People are outsourcing more than ever: Ever feel like a lot of your company’s functions are outsourced? That’s because they are – its’ easier to do than ever and in a complex, more necessary to do (because of the need for specialists). In the future there will be more outsourcing – I used to joke I could make a triple A game with a five person staff by outsourcing, and its not as funny as it was.

By the way outsourcing isn’t just contractors. It’s software or it’s meal services or whatever.

You’re inevitably getting something from a vendor: You company or yourself as a freelancer is going to inevitable interact with a vendor. Sure, it may not be many, but vendors interact with other vendors and so on. You might as well get those vendor management skills together because like it or not, even a few vendor relationships probably spiderweb into fr more tan you realize.0

Vendors change: Right now how many people get important software services on the web via subscription? I recall a time when that seemed odd or impossible. That outsourcing/insoucring strategy that seems good today will change in a few years. Vendor relations and needs and services change – so getting good at Vendor Management gets you ready for transformations.  Even if it’s not your job now . . .

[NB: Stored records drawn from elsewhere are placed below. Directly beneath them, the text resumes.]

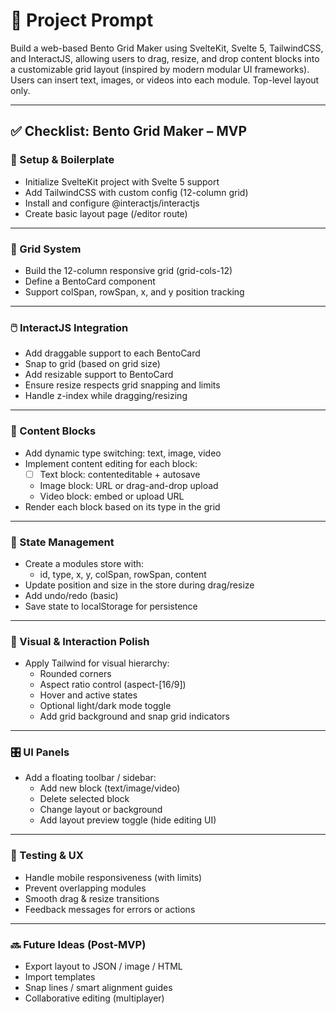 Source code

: # 🧠 Project Prompt

Build a web-based Bento Grid Maker using SvelteKit, Svelte 5, TailwindCSS, and InteractJS, allowing users to drag, resize, and drop content blocks into a customizable grid layout (inspired by modern modular UI frameworks). Users can insert text, images, or videos into each module. Top-level layout only.

---

## ✅ Checklist: Bento Grid Maker – MVP

### 🔧 Setup & Boilerplate

- Initialize SvelteKit project with Svelte 5 support
- Add TailwindCSS with custom config (12-column grid)
- Install and configure @interactjs/interactjs
- Create basic layout page (/editor route)

---

### 🧱 Grid System

- Build the 12-column responsive grid (grid-cols-12)
- Define a BentoCard component
- Support colSpan, rowSpan, x, and y position tracking

---

### 🖱️ InteractJS Integration

- Add draggable support to each BentoCard
- Snap to grid (based on grid size)
- Add resizable support to BentoCard
- Ensure resize respects grid snapping and limits
- Handle z-index while dragging/resizing

---

### 🧩 Content Blocks

- Add dynamic type switching: text, image, video
- Implement content editing for each block:
  - [ ] Text block: contenteditable + autosave
  - Image block: URL or drag-and-drop upload
  - Video block: embed or upload URL
- Render each block based on its type in the grid

---

### 💾 State Management

- Create a modules store with:
  - id, type, x, y, colSpan, rowSpan, content
- Update position and size in the store during drag/resize
- Add undo/redo (basic)
- Save state to localStorage for persistence

---

### 🎨 Visual & Interaction Polish

- Apply Tailwind for visual hierarchy:
  - Rounded corners
  - Aspect ratio control (aspect-[16/9])
  - Hover and active states
  - Optional light/dark mode toggle
  - Add grid background and snap grid indicators

---

### 🎛️ UI Panels

- Add a floating toolbar / sidebar:
  - Add new block (text/image/video)
  - Delete selected block
  - Change layout or background
  - Add layout preview toggle (hide editing UI)

---

### 🧪 Testing & UX

- Handle mobile responsiveness (with limits)
- Prevent overlapping modules
- Smooth drag & resize transitions
- Feedback messages for errors or actions

---

### 🔜 Future Ideas (Post-MVP)

- Export layout to JSON / image / HTML
- Import templates
- Snap lines / smart alignment guides
- Collaborative editing (multiplayer)

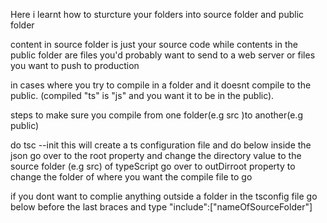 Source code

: Here i learnt how to sturcture your folders into source folder and public folder

content in source folder is just your source code while contents in the public folder are files you'd probably want to send to a web server
or files you want to push to production

in cases where you try to compile in a folder and it doesnt compile to the public. (compiled "ts" is "js" and you want it to be in the public). 

steps to make sure you compile from one folder(e.g src )to another(e.g public)

do tsc --init
  this will create a ts configuration file and do below inside the json
  go over to the root property and change the directory value to the source folder (e.g src) of typeScript
  go over to outDirroot property to change the folder of where you want the compile file to go

if you dont want to complie anything outside a folder 
in the tsconfig file go below before the last braces and type
  "include":["nameOfSourceFolder"]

It’s only going to get more complicated from here.

So How Do I Get Good At It?

So how do you get good at Vendor Management? Well most of my experience was a mix of accident and “call Steve he likes to talk to people.” But here’s what I found and what I’ve seen.

  • First, be aware of Vendor relations period. Don’t tune it out, or ignore it, or pray it goes away (not that I haven’t done those things). Listen and learn. As of late just paying attention helped me find out how some Vendors have changed (sadly, for the worst).
  • Second, find an edge for dealing with Vendors – are you good at talking, good at the law, good at analyzing proposals? Find where you’re good, because unless it’s a major part of your job, you should develop the part you need.  (My advantage is persistence and friendliness).
  • Third, go and try it out. One of my major realizations lately is that as my experience is piecemeal, I need more. The people really good at Vendor Management seem to dive into it and learn – so seek it out.
  • Fourth and finally, and though I say this often, pay attention to the news. Knowing what vendors are out there is helpeful. Many’s the time I’ve found some new service and wished I’d known more about it.

As I said, I could be a bit better at this – but I hope my advice helps you.  I’ll share any more insights I have.

If you’re a Freelancer? Then you’re gonna have to deal with a lot of Vendor Management, so get good at it now.